Please copy the entries below word for word, leaving out any image.
○ ○ ○ ○ ○ ○ ○
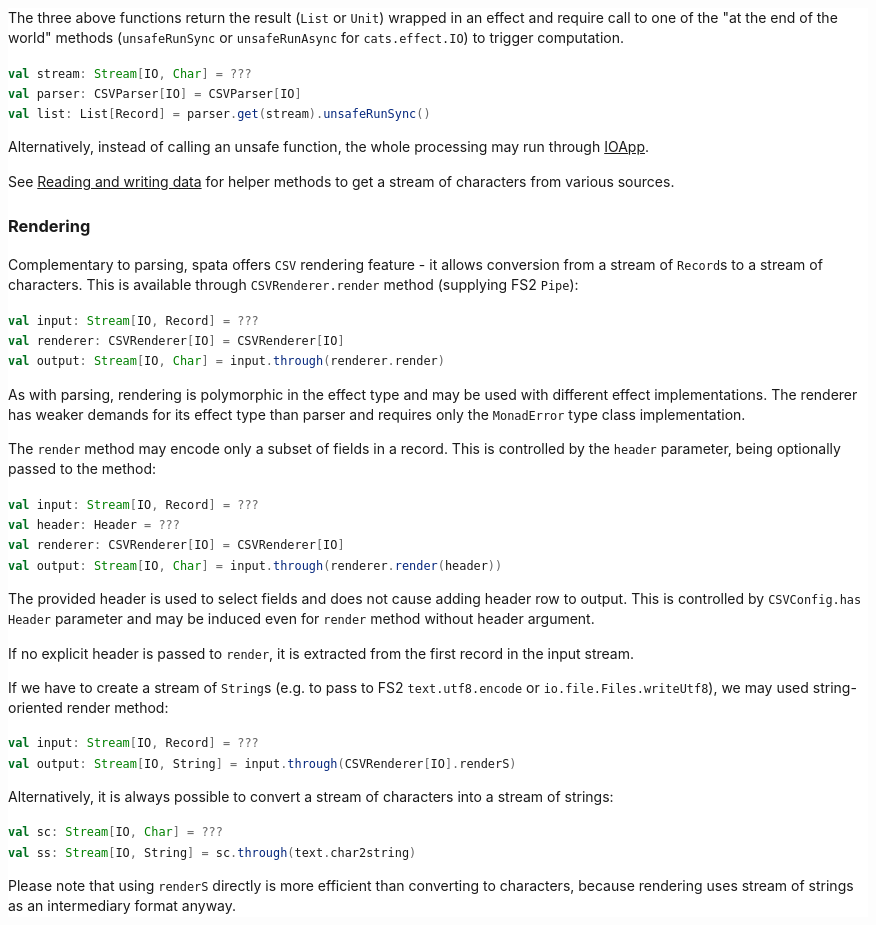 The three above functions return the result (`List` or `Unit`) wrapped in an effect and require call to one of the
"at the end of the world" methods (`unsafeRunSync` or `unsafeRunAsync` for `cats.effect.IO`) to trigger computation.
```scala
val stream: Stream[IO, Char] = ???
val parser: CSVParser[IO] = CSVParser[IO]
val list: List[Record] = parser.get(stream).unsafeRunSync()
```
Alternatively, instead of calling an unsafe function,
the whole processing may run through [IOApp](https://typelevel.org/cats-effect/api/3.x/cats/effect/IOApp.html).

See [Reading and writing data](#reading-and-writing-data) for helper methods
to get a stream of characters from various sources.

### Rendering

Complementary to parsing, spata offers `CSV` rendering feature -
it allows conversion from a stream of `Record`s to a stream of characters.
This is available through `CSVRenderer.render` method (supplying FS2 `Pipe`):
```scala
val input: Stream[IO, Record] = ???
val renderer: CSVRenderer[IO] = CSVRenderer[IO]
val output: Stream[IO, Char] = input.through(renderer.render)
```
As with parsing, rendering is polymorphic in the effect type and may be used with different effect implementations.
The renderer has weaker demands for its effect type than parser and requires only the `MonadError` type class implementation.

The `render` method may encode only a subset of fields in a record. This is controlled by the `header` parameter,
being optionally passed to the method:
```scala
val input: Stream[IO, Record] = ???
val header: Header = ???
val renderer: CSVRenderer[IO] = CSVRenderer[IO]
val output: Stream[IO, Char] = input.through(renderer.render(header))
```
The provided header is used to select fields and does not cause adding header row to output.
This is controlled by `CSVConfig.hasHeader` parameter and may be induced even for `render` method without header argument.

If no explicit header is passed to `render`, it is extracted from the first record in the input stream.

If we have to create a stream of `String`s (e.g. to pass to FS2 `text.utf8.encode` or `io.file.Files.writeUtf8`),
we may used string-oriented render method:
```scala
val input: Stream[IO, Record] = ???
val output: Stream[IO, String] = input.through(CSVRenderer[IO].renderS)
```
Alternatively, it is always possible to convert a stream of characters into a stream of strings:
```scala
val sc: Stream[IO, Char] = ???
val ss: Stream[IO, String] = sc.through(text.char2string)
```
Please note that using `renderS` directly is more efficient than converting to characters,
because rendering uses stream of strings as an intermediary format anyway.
○ ○ ○ ○ ○ ○ ○
### OUTPUT FOR THIS EXERCISE
 The three above functions return the result (`List` or `Unit`) wrapped in an effect and require call to one of the
"at the end of the world" methods (`unsafeRunSync` or `unsafeRunAsync` for `cats.effect.IO`) to trigger computation.
```scala
val stream: Stream[IO, Char] = ???
val parser: CSVParser[IO] = CSVParser[IO]
val list: List[Record] = parser.get(stream).unsafeRunSync()
```
Alternatively, instead of calling an unsafe function,
the whole processing may run through [IOApp](https://typelevel.org/cats-effect/api/3.x/cats/effect/IOApp.html).

See [Reading and writing data](#reading-and-writing-data) for helper methods
to get a stream of characters from various sources.

### Rendering

Complementary to parsing, spata offers `CSV` rendering feature -
it allows conversion from a stream of `Record`s to a stream of characters.
This is available through `CSVRenderer.render` method (supplying FS2 `Pipe`):
```scala
val input: Stream[IO, Record] = ???
val renderer: CSVRenderer[IO] = CSVRenderer[IO]
val output: Stream[IO, Char] = input.through(renderer.render)
```
As with parsing, rendering is polymorphic in the effect type and may be used with different effect implementations.
The renderer has weaker demands for its effect type than parser and requires only the `MonadError` type class implementation.

The `render` method may encode only a subset of fields in a record. This is controlled by the `header` parameter,
being optionally passed to the method:
```scala
val input: Stream[IO, Record] = ???
val header: Header = ???
val renderer: CSVRenderer[IO] = CSVRenderer[IO]
val output: Stream[IO, Char] = input.through(renderer.render(header))
```
The provided header is used to select fields and does not cause adding header row to output.
This is controlled by `CSVConfig.hasHeader` parameter and may be induced even for `render` method without header argument.

If no explicit header is passed to `render`, it is extracted from the first record in the input stream.

If we have to create a stream of `String`s (e.g. to pass to FS2 `text.utf8.encode` or `io.file.Files.writeUtf8`),
we may used string-oriented render method:
```scala
val input: Stream[IO, Record] = ???
val output: Stream[IO, String] = input.through(CSVRenderer[IO].renderS)
```
Alternatively, it is always possible to convert a stream of characters into a stream of strings:
```scala
val sc: Stream[IO, Char] = ???
val ss: Stream[IO, String] = sc.through(text.char2string)
```
Please note that using `renderS` directly is more efficient than converting to characters,
because rendering uses stream of strings as an intermediary format anyway.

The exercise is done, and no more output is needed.